▶ [What to produce] Look through the data below for the line with "The last inequality follows by linearity." and the line with "Párhuzamos programozás következő", then transcribe exactly from the first through the second, leaving out all pictures.

Document images with source code:
════════════════════
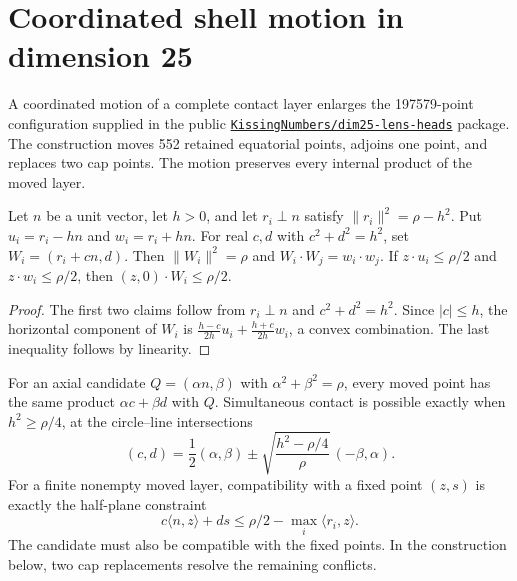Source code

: \section{Coordinated shell motion in dimension 25}\label{sec:motion25}
\providecommand{\ip}[2]{\langle #1,#2\rangle}

\noindent
A coordinated motion of a complete contact layer enlarges the 197579-point
configuration supplied in the public
\href{https://github.com/alexlegeartis/KissingNumbers/tree/cf14c5ef4db6059bbf2e570e3f0ce24edfda243e/verifications/improved/dim25-lens-heads}
{\texttt{KissingNumbers/dim25-lens-heads}} package.
The construction moves 552 retained equatorial points, adjoins one point,
and replaces two cap points. The motion preserves every internal product
of the moved layer.

\begin{lemma}\label{lem:chord-motion}
Let $n$ be a unit vector, let $h>0$, and let $r_i\perp n$ satisfy
$\|r_i\|^2=\rho-h^2$. Put $u_i=r_i-hn$ and $w_i=r_i+hn$.
For real $c,d$ with $c^2+d^2=h^2$, set $W_i=(r_i+cn,d)$.
Then $\|W_i\|^2=\rho$ and $W_i\cdot W_j=w_i\cdot w_j$.
If $z\cdot u_i\le\rho/2$ and $z\cdot w_i\le\rho/2$, then
$(z,0)\cdot W_i\le\rho/2$.
\end{lemma}
\begin{proof}
The first two claims follow from $r_i\perp n$ and $c^2+d^2=h^2$.
Since $|c|\le h$, the horizontal component of $W_i$ is
$\frac{h-c}{2h}u_i+\frac{h+c}{2h}w_i$, a convex combination.
The last inequality follows by linearity.
\end{proof}

For an axial candidate $Q=(\alpha n,\beta)$ with
$\alpha^2+\beta^2=\rho$, every moved point has the same product
$\alpha c+\beta d$ with $Q$. Simultaneous contact is possible exactly
when $h^2\ge\rho/4$, at the circle--line intersections
\begin{equation}\label{eq:chord-contact}
 (c,d)=\frac12(\alpha,\beta)
       \mathbin{\pm}\sqrt{\frac{h^2-\rho/4}{\rho}}\,(-\beta,\alpha).
\end{equation}
For a finite nonempty moved layer, compatibility with a fixed point
$(z,s)$ is exactly the half-plane constraint
\begin{equation}\label{eq:chord-boundary}
 c\ip nz+ds\le\rho/2-\max_i\ip{r_i}z.
\end{equation}
The candidate must also be compatible with the fixed points. In the
construction below, two cap replacements resolve the remaining conflicts.

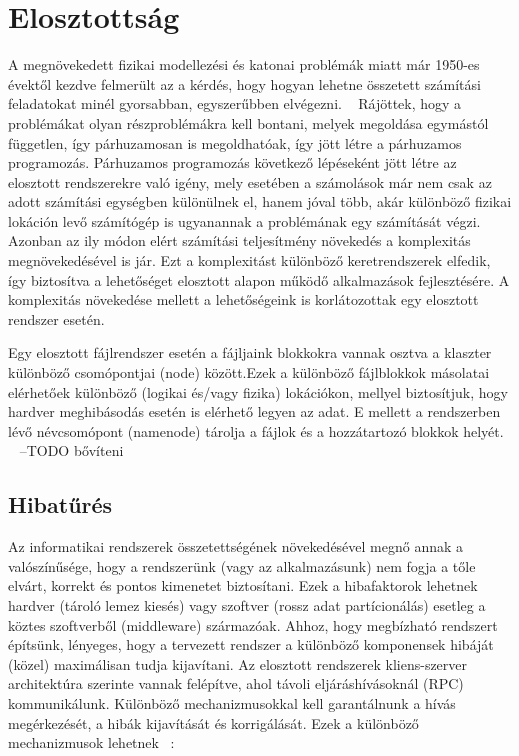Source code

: \documentclass[a4paper,12pt]{article}
\begin{document}
\section{Elosztottság}
A megnövekedett fizikai modellezési és katonai problémák miatt már 1950-es évektől kezdve felmerült az a kérdés, hogy hogyan lehetne összetett számítási feladatokat minél gyorsabban, egyszerűbben elvégezni. ~\cite{cocke} Rájöttek, hogy a problémákat olyan részproblémákra kell bontani, melyek megoldása egymástól független, így párhuzamosan is megoldhatóak, így jött létre a párhuzamos programozás. \linebreak
Párhuzamos programozás következő lépéseként jött létre az elosztott rendszerekre való igény, mely esetében a számolások már nem csak az adott számítási egységben különülnek el, hanem jóval több, akár különböző fizikai lokáción levő számítógép is ugyanannak a problémának egy számítását végzi. Azonban az ily módon elért számítási teljesítmény növekedés a komplexitás megnövekedésével is jár. Ezt a komplexitást különböző keretrendszerek elfedik, így biztosítva a lehetőséget elosztott alapon működő alkalmazások fejlesztésére. A komplexitás növekedése mellett a lehetőségeink is korlátozottak egy elosztott rendszer esetén. \linebreak \linebreak

Egy elosztott fájlrendszer esetén a fájljaink blokkokra vannak osztva a klaszter különböző csomópontjai (node) között.Ezek a különböző fájlblokkok másolatai elérhetőek különböző (logikai és/vagy fizika) lokációkon, mellyel biztosítjuk, hogy hardver meghibásodás esetén is elérhető legyen az adat. E mellett a rendszerben lévő névcsomópont (namenode) tárolja a fájlok és a hozzátartozó blokkok helyét. ~\cite{hdfs}
--TODO bővíteni

\subsection{Hibatűrés}

Az informatikai rendszerek összetettségének növekedésével megnő annak a valószínűsége, hogy a rendszerünk (vagy az alkalmazásunk) nem fogja a tőle elvárt, korrekt és pontos kimenetet biztosítani. Ezek a hibafaktorok lehetnek hardver (tároló lemez kiesés) vagy szoftver (rossz adat partícionálás) esetleg a köztes szoftverből (middleware) származóak. Ahhoz, hogy megbízható rendszert építsünk, lényeges, hogy a tervezett rendszer a különböző komponensek hibáját (közel) maximálisan tudja kijavítani. Az elosztott rendszerek kliens-szerver architektúra szerinte vannak felépítve, ahol távoli eljáráshívásoknál (RPC) kommunikálunk. Különböző mechanizmusokkal kell garantálnunk a hívás megérkezését, a hibák kijavítását és korrigálását. Ezek a különböző mechanizmusok lehetnek ~\cite{szemantika	}:
\end{document}
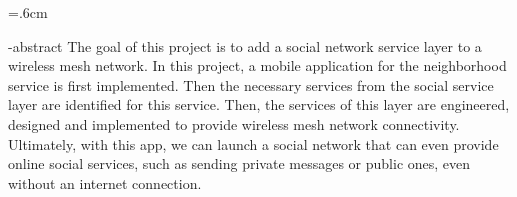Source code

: 
\baselineskip=.6cm
\begin{latin}
\en-abstract{
The goal of this project is to add a social network service layer to a wireless mesh network. In this project, a mobile application for the neighborhood service is first implemented. Then the necessary services from the social service layer are identified for this service. Then, the services of this layer are engineered, designed and implemented to provide wireless mesh network connectivity. Ultimately, with this app, we can launch a social network that can even provide online social services, such as sending private messages or public ones, even without an internet connection.
}
\latinfirstPage
\end{latin}
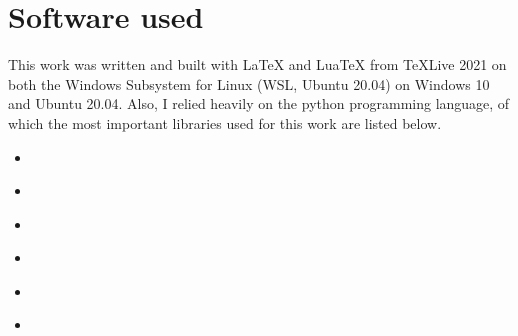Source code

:\begin{table}
    \centering
    \caption{Hyperparameters for the cleaning algorithms used in the grid search. The picture quantiles
    determine what percent of all pixels per event will be below the core threshold \(Q_c\).
    The boundary threshold is calculated by multiplying the core threshold by the boundary threshold ratio.
    The time limit \(t\) is the parameter for \fact, while the time limits \(t_c\) and \(t_b\) are
    the time limits for \tcc.}
    \label{tab:hyperparameters_gridsearch}
\end{table}



\section{Software used}

This work was written and built with \LaTeX{} and Lua\TeX{} from \TeX Live 2021 on both the Windows Subsystem for Linux (WSL, Ubuntu 20.04) on Windows 10 and Ubuntu 20.04.
Also, I relied heavily on the python programming language, of which the most important libraries used
for this work are listed below.
\begin{itemize}
    \item \numpy{}~\cite{numpy}
    \item \pandas{}~\cite{pandas}
    \item \matplotlib{}~\cite{matplotlib}
    \item \astropy{}~\cite{astropy1, astropy2}
    \item \pyirf{}~\cite{pyirf}
    \item \sklearn{}~\cite{scikit-learn}
\end{itemize}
════════════════════
▶ [Solution for this task]
The last inequality follows by linearity.
\end{proof}

For an axial candidate $Q=(\alpha n,\beta)$ with
$\alpha^2+\beta^2=\rho$, every moved point has the same product
$\alpha c+\beta d$ with $Q$. Simultaneous contact is possible exactly
when $h^2\ge\rho/4$, at the circle--line intersections
\begin{equation}\label{eq:chord-contact}
 (c,d)=\frac12(\alpha,\beta)
       \mathbin{\pm}\sqrt{\frac{h^2-\rho/4}{\rho}}\,(-\beta,\alpha).
\end{equation}
For a finite nonempty moved layer, compatibility with a fixed point
$(z,s)$ is exactly the half-plane constraint
\begin{equation}\label{eq:chord-boundary}
 c\ip nz+ds\le\rho/2-\max_i\ip{r_i}z.
\end{equation}
The candidate must also be compatible with the fixed points. In the
construction below, two cap replacements resolve the remaining conflicts.

Source code

: \documentclass[a4paper,12pt]{article}
\begin{document}
\section{Elosztottság}
A megnövekedett fizikai modellezési és katonai problémák miatt már 1950-es évektől kezdve felmerült az a kérdés, hogy hogyan lehetne összetett számítási feladatokat minél gyorsabban, egyszerűbben elvégezni. ~\cite{cocke} Rájöttek, hogy a problémákat olyan részproblémákra kell bontani, melyek megoldása egymástól független, így párhuzamosan is megoldhatóak, így jött létre a párhuzamos programozás. \linebreak
Párhuzamos programozás következő lépéseként jött létre az elosztott rendszerekre való igény, mely esetében a számolások már nem csak az adott számítási egységben különülnek el, hanem jóval több, akár különböző fizikai lokáción levő számítógép is ugyanannak a problémának egy számítását végzi. Azonban az ily módon elért számítási teljesítmény növekedés a komplexitás megnövekedésével is jár. Ezt a komplexitást különböző keretrendszerek elfedik, így biztosítva a lehetőséget elosztott alapon működő alkalmazások fejlesztésére. A komplexitás növekedése mellett a lehetőségeink is korlátozottak egy elosztott rendszer esetén. \linebreak \linebreak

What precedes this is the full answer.